Try it
Leaving out the images, please reproduce each line below exactly.

(Dataset entries)
/---
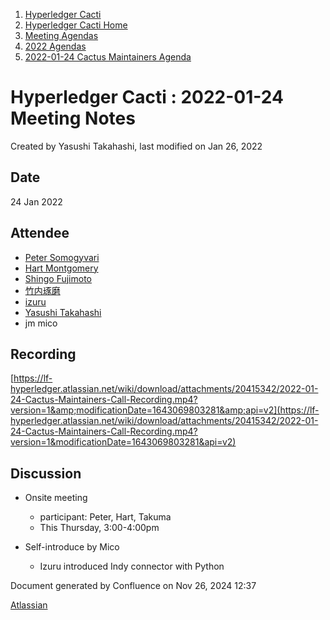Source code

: 1. [Hyperledger Cacti](index.html)
2. [Hyperledger Cacti Home](Hyperledger-Cacti-Home_20414469.html)
3. [Meeting Agendas](Meeting-Agendas_20414488.html)
4. [2022 Agendas](2022-Agendas_20415317.html)
5. [2022-01-24 Cactus Maintainers Agenda](2022-01-24-Cactus-Maintainers-Agenda_20415342.html)

# Hyperledger Cacti : 2022-01-24 Meeting Notes

Created by Yasushi Takahashi, last modified on Jan 26, 2022

## Date

24 Jan 2022

## Attendee

- [Peter Somogyvari](https://lf-hyperledger.atlassian.net/wiki/people/557058:cae262a4-be99-4f5e-a36e-bf20a5c795f2?ref=confluence)
- [Hart Montgomery](https://lf-hyperledger.atlassian.net/wiki/people/712020:86f447c0-86dc-43b3-ac03-6a31923bbb84?ref=confluence)
- [Shingo Fujimoto](https://lf-hyperledger.atlassian.net/wiki/people/712020:14e583f1-56ad-4e76-a373-78870fbd000f?ref=confluence)
- [竹内琢磨](https://lf-hyperledger.atlassian.net/wiki/people/70121:99daf5c8-226c-43d4-9f24-0a46a0546192?ref=confluence)
- [izuru](https://lf-hyperledger.atlassian.net/wiki/people/625569d1eee0a9006ab7e9d8?ref=confluence)
- [Yasushi Takahashi](https://lf-hyperledger.atlassian.net/wiki/people/712020:f5c6f8a6-cbbb-4289-b94b-75a61d6ae0b4?ref=confluence)
- jm mico

## Recording

[https://lf-hyperledger.atlassian.net/wiki/download/attachments/20415342/2022-01-24-Cactus-Maintainers-Call-Recording.mp4?version=1&amp;modificationDate=1643069803281&amp;api=v2](https://lf-hyperledger.atlassian.net/wiki/download/attachments/20415342/2022-01-24-Cactus-Maintainers-Call-Recording.mp4?version=1&modificationDate=1643069803281&api=v2)

## Discussion

- Onsite meeting
  
  - participant: Peter, Hart, Takuma
  - This Thursday, 3:00-4:00pm
- Self-introduce by Mico
  
  - Izuru introduced Indy connector with Python

Document generated by Confluence on Nov 26, 2024 12:37

[Atlassian](http://www.atlassian.com/)
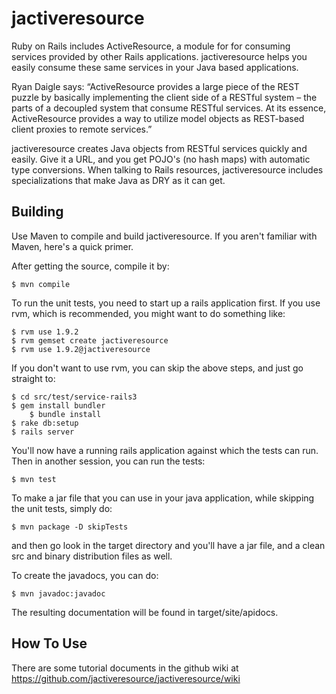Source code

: jactiveresource
===============

Ruby on Rails includes ActiveResource, a module for for consuming services provided by other Rails applications. jactiveresource helps you easily consume these same services in your Java based applications.

Ryan Daigle says: “ActiveResource provides a large piece of the REST puzzle by basically implementing the client side of a RESTful system – the parts of a decoupled system that consume RESTful services. At its essence, ActiveResource provides a way to utilize model objects as REST-based client proxies to remote services.”

jactiveresource creates Java objects from RESTful services quickly and easily.  Give it a URL, and you get POJO's (no hash maps) with automatic type conversions.  When talking to Rails resources, jactiveresource includes specializations that make Java as DRY as it can get.

Building
---------
Use Maven to compile and build jactiveresource.  If you aren't familiar with Maven, here's a quick primer.

After getting the source, compile it by:

    $ mvn compile

To run the unit tests, you need to start up a rails application first.  If you use rvm, which is recommended, you might want to do something like:

    $ rvm use 1.9.2
    $ rvm gemset create jactiveresource
    $ rvm use 1.9.2@jactiveresource

If you don't want to use rvm, you can skip the above steps, and just go straight to:

    $ cd src/test/service-rails3
    $ gem install bundler
		$ bundle install
    $ rake db:setup
    $ rails server

You'll now have a running rails application against which the tests can run.  Then in another session, you can run the tests:

    $ mvn test

To make a jar file that you can use in your java application, while skipping the unit tests, simply do:

    $ mvn package -D skipTests

and then go look in the target directory and you'll have a jar file, and a clean src and binary distribution files as well.

To create the javadocs, you can do:

    $ mvn javadoc:javadoc

The resulting documentation will be found in target/site/apidocs.

How To Use
----------
There are some tutorial documents in the github wiki at https://github.com/jactiveresource/jactiveresource/wiki



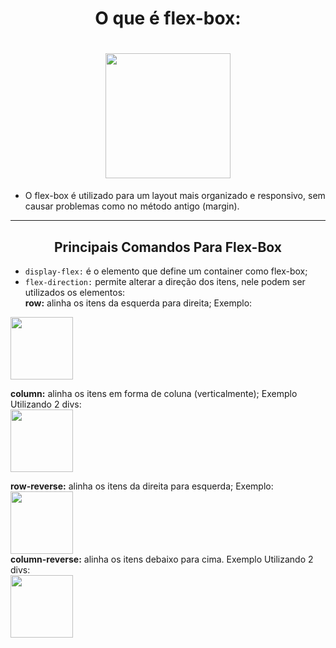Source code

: <div align = center>
<h1> O que é flex-box: <h1>

<img height = "200px" src = "https://user-images.githubusercontent.com/100320094/229650304-6be97c63-c5b3-4923-9993-075df6d8e5c6.png">
</div>


* O flex-box é utilizado para um layout mais organizado e responsivo, sem causar problemas como no método antigo (margin).

---
<div align = center> 
<h2>Principais Comandos Para Flex-Box</h2>
  </div>
  
  * `display-flex:` é o elemento que define um container como flex-box;
  * `flex-direction:` permite alterar a direção dos itens, nele podem ser utilizados os elementos: <br>
  **row:** alinha os itens da esquerda para direita; Exemplo: <br>
  <img height = "100px" src ="https://user-images.githubusercontent.com/100320094/229655581-51f865a5-a47e-4aca-8556-8c0f6e1affaa.png">
  
  
  
  **column:** alinha os itens em forma de coluna (verticalmente); Exemplo Utilizando 2 divs:<br>
  <img height = "100px" src = "https://user-images.githubusercontent.com/100320094/229654591-7ea784e2-824a-4550-8b9a-7d81ca71fb15.png">
  
  **row-reverse:** alinha os itens da direita para esquerda; 
 Exemplo:  <br>
  <img height = "100px" src = "https://user-images.githubusercontent.com/100320094/229653886-95bfc83e-1b8a-4396-8900-2ad8f37391df.png">
  <br>
  **column-reverse:** alinha os itens debaixo para cima. Exemplo Utilizando 2 divs: <br> 
   <img height= "100px" src = "https://user-images.githubusercontent.com/100320094/229655290-95d74273-0589-4c21-874e-864256039b96.png"> 
  
  
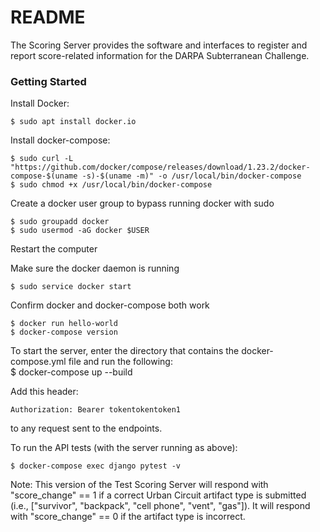 # README #

The Scoring Server provides the software and interfaces to register and report score-related information for the DARPA Subterranean Challenge.

### Getting Started ###
Install Docker:

    $ sudo apt install docker.io

Install docker-compose:

    $ sudo curl -L "https://github.com/docker/compose/releases/download/1.23.2/docker-compose-$(uname -s)-$(uname -m)" -o /usr/local/bin/docker-compose
    $ sudo chmod +x /usr/local/bin/docker-compose

Create a docker user group to bypass running docker with sudo

    $ sudo groupadd docker
    $ sudo usermod -aG docker $USER

Restart the computer

Make sure the docker daemon is running

    $ sudo service docker start

Confirm docker and docker-compose both work

    $ docker run hello-world
    $ docker-compose version

To start the server, enter the directory that contains the docker-compose.yml file and run the following:  
    $ docker-compose up --build


Add this header:

    Authorization: Bearer tokentokentoken1

to any request sent to the endpoints.


To run the API tests (with the server running as above):

    $ docker-compose exec django pytest -v

Note: This version of the Test Scoring Server will respond with "score_change" == 1 if a correct Urban Circuit artifact type is submitted (i.e., ["survivor", "backpack", "cell phone", "vent", "gas"]).  It will respond with "score_change" == 0 if the artifact type is incorrect.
\---
Result of this task
Source code

: 1. [Hyperledger Cacti](index.html)
2. [Hyperledger Cacti Home](Hyperledger-Cacti-Home_20414469.html)
3. [Meeting Agendas](Meeting-Agendas_20414488.html)
4. [2022 Agendas](2022-Agendas_20415317.html)
5. [2022-01-24 Cactus Maintainers Agenda](2022-01-24-Cactus-Maintainers-Agenda_20415342.html)

# Hyperledger Cacti : 2022-01-24 Meeting Notes

Created by Yasushi Takahashi, last modified on Jan 26, 2022

## Date

24 Jan 2022

## Attendee

- [Peter Somogyvari](https://lf-hyperledger.atlassian.net/wiki/people/557058:cae262a4-be99-4f5e-a36e-bf20a5c795f2?ref=confluence)
- [Hart Montgomery](https://lf-hyperledger.atlassian.net/wiki/people/712020:86f447c0-86dc-43b3-ac03-6a31923bbb84?ref=confluence)
- [Shingo Fujimoto](https://lf-hyperledger.atlassian.net/wiki/people/712020:14e583f1-56ad-4e76-a373-78870fbd000f?ref=confluence)
- [竹内琢磨](https://lf-hyperledger.atlassian.net/wiki/people/70121:99daf5c8-226c-43d4-9f24-0a46a0546192?ref=confluence)
- [izuru](https://lf-hyperledger.atlassian.net/wiki/people/625569d1eee0a9006ab7e9d8?ref=confluence)
- [Yasushi Takahashi](https://lf-hyperledger.atlassian.net/wiki/people/712020:f5c6f8a6-cbbb-4289-b94b-75a61d6ae0b4?ref=confluence)
- jm mico

## Recording

[https://lf-hyperledger.atlassian.net/wiki/download/attachments/20415342/2022-01-24-Cactus-Maintainers-Call-Recording.mp4?version=1&amp;modificationDate=1643069803281&amp;api=v2](https://lf-hyperledger.atlassian.net/wiki/download/attachments/20415342/2022-01-24-Cactus-Maintainers-Call-Recording.mp4?version=1&modificationDate=1643069803281&api=v2)

## Discussion

- Onsite meeting
  
  - participant: Peter, Hart, Takuma
  - This Thursday, 3:00-4:00pm
- Self-introduce by Mico
  
  - Izuru introduced Indy connector with Python

Document generated by Confluence on Nov 26, 2024 12:37

[Atlassian](http://www.atlassian.com/)
Source code

: jactiveresource
===============

Ruby on Rails includes ActiveResource, a module for for consuming services provided by other Rails applications. jactiveresource helps you easily consume these same services in your Java based applications.

Ryan Daigle says: “ActiveResource provides a large piece of the REST puzzle by basically implementing the client side of a RESTful system – the parts of a decoupled system that consume RESTful services. At its essence, ActiveResource provides a way to utilize model objects as REST-based client proxies to remote services.”

jactiveresource creates Java objects from RESTful services quickly and easily.  Give it a URL, and you get POJO's (no hash maps) with automatic type conversions.  When talking to Rails resources, jactiveresource includes specializations that make Java as DRY as it can get.

Building
---------
Use Maven to compile and build jactiveresource.  If you aren't familiar with Maven, here's a quick primer.

After getting the source, compile it by:

    $ mvn compile

To run the unit tests, you need to start up a rails application first.  If you use rvm, which is recommended, you might want to do something like:

    $ rvm use 1.9.2
    $ rvm gemset create jactiveresource
    $ rvm use 1.9.2@jactiveresource

If you don't want to use rvm, you can skip the above steps, and just go straight to:

    $ cd src/test/service-rails3
    $ gem install bundler
		$ bundle install
    $ rake db:setup
    $ rails server

You'll now have a running rails application against which the tests can run.  Then in another session, you can run the tests:

    $ mvn test

To make a jar file that you can use in your java application, while skipping the unit tests, simply do:

    $ mvn package -D skipTests

and then go look in the target directory and you'll have a jar file, and a clean src and binary distribution files as well.

To create the javadocs, you can do:

    $ mvn javadoc:javadoc

The resulting documentation will be found in target/site/apidocs.

How To Use
----------
There are some tutorial documents in the github wiki at https://github.com/jactiveresource/jactiveresource/wiki



Source code

: <div align = center>
<h1> O que é flex-box: <h1>

<img height = "200px" src = "https://user-images.githubusercontent.com/100320094/229650304-6be97c63-c5b3-4923-9993-075df6d8e5c6.png">
</div>


* O flex-box é utilizado para um layout mais organizado e responsivo, sem causar problemas como no método antigo (margin).

---
<div align = center> 
<h2>Principais Comandos Para Flex-Box</h2>
  </div>
  
  * `display-flex:` é o elemento que define um container como flex-box;
  * `flex-direction:` permite alterar a direção dos itens, nele podem ser utilizados os elementos: <br>
  **row:** alinha os itens da esquerda para direita; Exemplo: <br>
  <img height = "100px" src ="https://user-images.githubusercontent.com/100320094/229655581-51f865a5-a47e-4aca-8556-8c0f6e1affaa.png">
  
  
  
  **column:** alinha os itens em forma de coluna (verticalmente); Exemplo Utilizando 2 divs:<br>
  <img height = "100px" src = "https://user-images.githubusercontent.com/100320094/229654591-7ea784e2-824a-4550-8b9a-7d81ca71fb15.png">
  
  **row-reverse:** alinha os itens da direita para esquerda; 
 Exemplo:  <br>
  <img height = "100px" src = "https://user-images.githubusercontent.com/100320094/229653886-95bfc83e-1b8a-4396-8900-2ad8f37391df.png">
  <br>
  **column-reverse:** alinha os itens debaixo para cima. Exemplo Utilizando 2 divs: <br> 
   <img height= "100px" src = "https://user-images.githubusercontent.com/100320094/229655290-95d74273-0589-4c21-874e-864256039b96.png"> 
  
  
 # README #

The Scoring Server provides the software and interfaces to register and report score-related information for the DARPA Subterranean Challenge.

### Getting Started ###
Install Docker:

    $ sudo apt install docker.io

Install docker-compose:

    $ sudo curl -L "https://github.com/docker/compose/releases/download/1.23.2/docker-compose-$(uname -s)-$(uname -m)" -o /usr/local/bin/docker-compose
    $ sudo chmod +x /usr/local/bin/docker-compose

Create a docker user group to bypass running docker with sudo

    $ sudo groupadd docker
    $ sudo usermod -aG docker $USER

Restart the computer

Make sure the docker daemon is running

    $ sudo service docker start

Confirm docker and docker-compose both work

    $ docker run hello-world
    $ docker-compose version

To start the server, enter the directory that contains the docker-compose.yml file and run the following:  
    $ docker-compose up --build


Add this header:

    Authorization: Bearer tokentokentoken1

to any request sent to the endpoints.


To run the API tests (with the server running as above):

    $ docker-compose exec django pytest -v

Note: This version of the Test Scoring Server will respond with "score_change" == 1 if a correct Urban Circuit artifact type is submitted (i.e., ["survivor", "backpack", "cell phone", "vent", "gas"]).  It will respond with "score_change" == 0 if the artifact type is incorrect.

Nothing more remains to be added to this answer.